In 1944, Miller produced a limited-edition, oversize book called The Angel Is My Watermark, which included an original watercolor, photographs of the artist at work, and an “Open Letter” in which Miller requested supplies and clothes in exchange for his work. He even provided his measurements and noted that he “loved corduroys.” Miller was working at a fevered pace, but he was not writing. The ardent, personal voice he had discovered in Paris remained lost in America. But he was painting, and in painting, he soon realized, he had found his passion. In The Angel Is My Watermark, he wrote of the solace he managed to discover in art, even with the world at war: When you put your mind to such a simple, innocent thing as the making of a watercolor you lose some of the anguish which derives from being a member of a world gone mad. Whether you paint flowers, stars, horses, or angels, you acquire respect and admiration for all the elements that go to make up our universe. You don’t think of flowers as friends and stars enemies, of horses as Communists and angels Fascists. You accept them for what they are and you praise God that they are what they are.
At the end of 1944, Miller left Hollywood for Big Sur, on the central coast of California. There he would make his home for twenty-one years, finally write the books that would bring him an American audience, and even succeed in getting Tropic of Cancer published in the United States. When he finally returned to Southern California in 1965, it was as a rich, successful, and celebrated author, who lived among movie stars such as Ava Gardner and Gloria Swanson, in a colonial-style house in the opulent community of Pacific Palisades. But just as he had done two decades earlier, he spent his days painting watercolors for his friends. Thinking back on his first stay in Hollywood, Miller often reminisced about the Green House, “where I made so many watercolors, sold them for a song or for an umbrella I had no use for, but where I also made and found friends I never knew existed.” The fame and fortune Miller had envisioned for himself in Lotos Land never came to pass during that first sojourn in Southern California. But his time in Hollywood did prove idyllic, for it was there that he began to paint and, as he put it, “to paint is to love again, and to love is to life life to the fullest.” By making watercolors, “turning them out like a madman,” Miller began “wriggling out of the straitjacket” of writing for others instead of for himself. And the love he found in painting led him to the joyous new voice with which he wrote as “the sage of Big Sur.” Far from the angry, avant-garde writer he had been in the 1930s, in the second half of his life Miller was known as a mild-mannered man with the spiritual air of a guru, a genius writer, a passionate painter. By painting as an amateur in the truest sense of the word — one who loves what he does — Miller finally became the person he had always dreamed of becoming. As he put it in Big Sur and the Oranges of Hieronymous Bosch, “Whoever uses the spirit that is in him creatively is an artist. To make living itself an art, that is the goal.”
* *
Postscript
To the end of his life, my father, the actor Vincent Price, spoke with wonder about his first encounter with Henry Miller and their ensuing friendship. In the early 1940s, my dad was a rising star at Twentieth Century Fox who desperately missed the intellectual and creative stimulation of the New York art world. Educated at Yale and the Courtauld Institute in London, he was a well-respected art historian and collector. So, to stave off boredom in the company town that was Hollywood in those days, he and his friend, the fellow actor George Macready, started the Little Gallery in Beverly Hills.

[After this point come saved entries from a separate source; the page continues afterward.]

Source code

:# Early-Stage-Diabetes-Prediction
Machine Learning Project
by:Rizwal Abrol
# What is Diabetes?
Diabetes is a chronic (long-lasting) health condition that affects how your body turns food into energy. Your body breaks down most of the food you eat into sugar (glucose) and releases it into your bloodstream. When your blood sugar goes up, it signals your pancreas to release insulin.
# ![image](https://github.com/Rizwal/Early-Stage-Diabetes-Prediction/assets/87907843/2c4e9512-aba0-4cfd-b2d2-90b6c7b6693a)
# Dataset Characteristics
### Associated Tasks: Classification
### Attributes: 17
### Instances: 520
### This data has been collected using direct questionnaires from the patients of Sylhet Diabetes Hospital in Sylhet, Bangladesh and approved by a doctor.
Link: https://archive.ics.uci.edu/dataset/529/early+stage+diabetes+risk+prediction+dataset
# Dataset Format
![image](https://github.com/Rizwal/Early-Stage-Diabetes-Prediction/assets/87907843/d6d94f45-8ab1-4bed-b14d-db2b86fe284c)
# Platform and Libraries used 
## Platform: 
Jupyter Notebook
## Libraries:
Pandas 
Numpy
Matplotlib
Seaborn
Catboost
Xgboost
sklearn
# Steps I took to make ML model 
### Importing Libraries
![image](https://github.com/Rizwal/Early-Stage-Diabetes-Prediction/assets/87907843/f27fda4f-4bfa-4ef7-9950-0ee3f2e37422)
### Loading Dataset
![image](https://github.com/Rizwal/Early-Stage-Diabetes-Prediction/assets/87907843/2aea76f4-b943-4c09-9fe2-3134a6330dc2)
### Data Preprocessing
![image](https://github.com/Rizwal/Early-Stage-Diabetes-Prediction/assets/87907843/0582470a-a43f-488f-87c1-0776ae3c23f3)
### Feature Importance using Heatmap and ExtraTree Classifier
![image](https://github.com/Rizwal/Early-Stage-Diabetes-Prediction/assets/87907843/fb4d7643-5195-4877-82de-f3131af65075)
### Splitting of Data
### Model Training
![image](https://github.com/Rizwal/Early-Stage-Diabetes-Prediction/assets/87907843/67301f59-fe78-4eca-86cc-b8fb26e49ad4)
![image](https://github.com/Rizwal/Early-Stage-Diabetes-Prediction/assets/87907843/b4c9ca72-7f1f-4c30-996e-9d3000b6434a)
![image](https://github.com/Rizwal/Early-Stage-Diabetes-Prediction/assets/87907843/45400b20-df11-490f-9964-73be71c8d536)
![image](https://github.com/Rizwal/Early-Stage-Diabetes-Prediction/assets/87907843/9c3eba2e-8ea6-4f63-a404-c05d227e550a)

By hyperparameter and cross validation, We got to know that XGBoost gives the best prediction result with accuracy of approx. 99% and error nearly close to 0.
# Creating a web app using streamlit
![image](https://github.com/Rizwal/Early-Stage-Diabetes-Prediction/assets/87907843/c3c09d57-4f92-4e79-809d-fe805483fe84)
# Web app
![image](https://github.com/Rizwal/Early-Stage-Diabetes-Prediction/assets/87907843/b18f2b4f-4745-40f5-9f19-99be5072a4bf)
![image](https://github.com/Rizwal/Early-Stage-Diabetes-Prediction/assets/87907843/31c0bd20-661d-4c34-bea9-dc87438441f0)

During the war years, the Little Gallery was the place to see and be seen, as well as to enjoy the work of a wide range of new and established modern artists. My dad knew everyone in Hollywood, from Thomas Mann to Tallulah Bankhead. But when he received a letter one day from a man named Henry Miller, containing a vivid watercolor, he was tickled with the idea of meeting the celebrated author of “those dirty books, the real thing, an American legend.”
The friendship that ensued involved the exchange of dozens of Miller’s watercolors, and my father did much to launch Miller’s career as a painter. Their close relationship was relatively short-lived, however, as Miller, known for his short-fused temper, one day took offense at something my father could never remember having done. After Miller’s temper calmed, the two men remained on good terms, but were never again close. But to the end of his days, my dad treasured his interactions with Miller. And he particularly treasured his watercolors. He never sold them, but instead gave them away to close friends and family members. He gave me three. The first is a very primitive painting of a man in a house, dedicated to my father. It has never been reproduced, and now hangs in the Vincent Price Gallery at East Los Angeles College. The other two can be seen in the retrospective book on Miller’s artwork. “Ice Creatures” is a fluid, watery world filled with ghostlike figures. It, too, hangs at my father’s gallery. The last, “Agape,” is a colorful triptych of three nude women that I absolutely adore. It hangs in my home, where I enjoy it every day. It always serves to remind me of Miller’s credo: “Paint as you like, and die happy.”